第33鉄 個室じゃなくても楽しいよ! 豪華寝台特急トワイライトエクスプレス杉山淳一の+R Style(1/6 ページ)

» 2010年05月29日 10時30分 公開
[杉山淳一,Business Media 誠]

 鉄道ファンのみならず、旅好きな人の憧れの列車といえば「カシオペア」「北斗星」そして「トワイライトエクスプレス」だろう。いずれも日本を代表する豪華寝台特急だ。これらの列車の共通点は食堂車を連結し、ロビーカーを備え、個室寝台を連結するところ。そしてもう1つ「人気が高くてチケットを取りにくい」という特徴もある。今回は3つの列車の中でもっとも走行時間が長い「トワイライトエクスプレス」の旅をご紹介する。

 「トワイライトエクスプレス」は、大阪と札幌を結ぶ寝台特急だ。走行距離は約1495km、所要時間は約22時間。ほぼ一日を列車内で過ごすと聞くと、それは退屈かもしれないと心配になる人もいるかもしれない。

 トワイライトエクスプレスは「目的地に早く着いて、現地でのんびり滞在し、ギリギリまで過ごして急いで帰る」旅とは対極にある。こういう旅を経験する人はごく少数だろう。しかし、トワイライトエクスプレスに乗ってみれば分かる。
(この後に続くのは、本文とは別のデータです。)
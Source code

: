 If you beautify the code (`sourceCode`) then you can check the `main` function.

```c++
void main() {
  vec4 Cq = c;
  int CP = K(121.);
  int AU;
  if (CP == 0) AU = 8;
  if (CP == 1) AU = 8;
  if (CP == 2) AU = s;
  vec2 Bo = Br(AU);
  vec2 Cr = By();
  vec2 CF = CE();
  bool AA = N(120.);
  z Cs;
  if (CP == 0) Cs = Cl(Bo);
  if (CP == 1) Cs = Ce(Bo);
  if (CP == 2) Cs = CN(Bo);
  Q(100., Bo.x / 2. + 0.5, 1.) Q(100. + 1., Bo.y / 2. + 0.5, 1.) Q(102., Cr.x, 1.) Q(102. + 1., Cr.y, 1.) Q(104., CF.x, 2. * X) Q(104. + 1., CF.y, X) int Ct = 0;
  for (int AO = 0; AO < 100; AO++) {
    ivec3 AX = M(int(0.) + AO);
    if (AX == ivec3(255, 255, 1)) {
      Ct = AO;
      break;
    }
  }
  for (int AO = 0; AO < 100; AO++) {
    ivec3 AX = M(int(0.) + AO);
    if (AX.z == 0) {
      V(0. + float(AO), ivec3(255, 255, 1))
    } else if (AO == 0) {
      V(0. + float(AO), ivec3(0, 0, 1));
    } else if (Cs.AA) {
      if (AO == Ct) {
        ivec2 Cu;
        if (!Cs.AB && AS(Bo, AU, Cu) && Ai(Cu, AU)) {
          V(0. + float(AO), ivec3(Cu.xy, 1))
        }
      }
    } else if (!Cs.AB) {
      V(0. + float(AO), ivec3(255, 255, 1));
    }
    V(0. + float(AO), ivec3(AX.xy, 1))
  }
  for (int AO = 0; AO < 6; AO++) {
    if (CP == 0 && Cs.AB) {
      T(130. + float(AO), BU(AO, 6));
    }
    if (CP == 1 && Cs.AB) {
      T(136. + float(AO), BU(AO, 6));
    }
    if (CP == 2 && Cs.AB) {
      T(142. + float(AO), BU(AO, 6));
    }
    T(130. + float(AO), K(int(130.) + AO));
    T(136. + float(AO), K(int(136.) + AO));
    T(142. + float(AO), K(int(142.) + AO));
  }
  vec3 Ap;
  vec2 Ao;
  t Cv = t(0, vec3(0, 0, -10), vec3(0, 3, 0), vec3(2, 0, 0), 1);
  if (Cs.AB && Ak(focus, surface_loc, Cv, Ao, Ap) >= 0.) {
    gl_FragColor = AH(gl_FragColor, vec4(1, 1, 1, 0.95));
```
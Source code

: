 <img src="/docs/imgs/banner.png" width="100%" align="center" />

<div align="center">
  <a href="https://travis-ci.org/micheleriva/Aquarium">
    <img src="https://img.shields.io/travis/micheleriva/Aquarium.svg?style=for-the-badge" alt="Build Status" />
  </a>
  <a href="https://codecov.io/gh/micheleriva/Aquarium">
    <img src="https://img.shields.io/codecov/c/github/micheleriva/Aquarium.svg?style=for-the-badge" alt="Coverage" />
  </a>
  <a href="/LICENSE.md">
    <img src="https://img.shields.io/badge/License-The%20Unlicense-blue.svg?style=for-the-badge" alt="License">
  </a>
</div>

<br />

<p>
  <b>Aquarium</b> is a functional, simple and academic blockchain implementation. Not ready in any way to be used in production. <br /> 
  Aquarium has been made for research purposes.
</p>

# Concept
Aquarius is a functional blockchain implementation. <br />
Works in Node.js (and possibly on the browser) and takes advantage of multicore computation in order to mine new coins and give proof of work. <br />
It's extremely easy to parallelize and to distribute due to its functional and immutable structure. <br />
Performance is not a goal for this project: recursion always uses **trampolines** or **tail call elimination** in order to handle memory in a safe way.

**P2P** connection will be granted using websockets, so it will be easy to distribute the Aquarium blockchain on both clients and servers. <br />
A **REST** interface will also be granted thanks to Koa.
「現代の贅沢は、お金を使うことではなくて、時間を使うことなんだ」と。

今回のルート。GoogleMapsで筆者による各ポイントについての説明が読める

大阪発は真昼。非日常の旅にふさわしい出発風景

 商都・大阪。私にとって大阪のイメージは「元気な商売人がバリバリ活躍し、モリモリ食べる街」。偏見かもしれないけれど、東京より人々のテンポが速い気がする。大阪駅は、まさしくそのイメージどおり。大阪環状線が次々と発着し、複々線の東海道本線を新快速が駆け抜ける。端っこの特急用ホームも、西は山陰方面、東は北陸方面への列車が忙しく入れ替わる。

 その大阪駅の特急用ホームに、凪のように落ち着いた時間がある。真昼の12時。深緑の客車を連ねて、同系色にコーディネートされた機関車がやってくる。なんと「トワイライトエクスプレス」の発車時刻は11時50分。夜行列車にもかかわらず、大阪駅を出発するのは真昼。ここからして非常識……もとい、非日常的な列車である。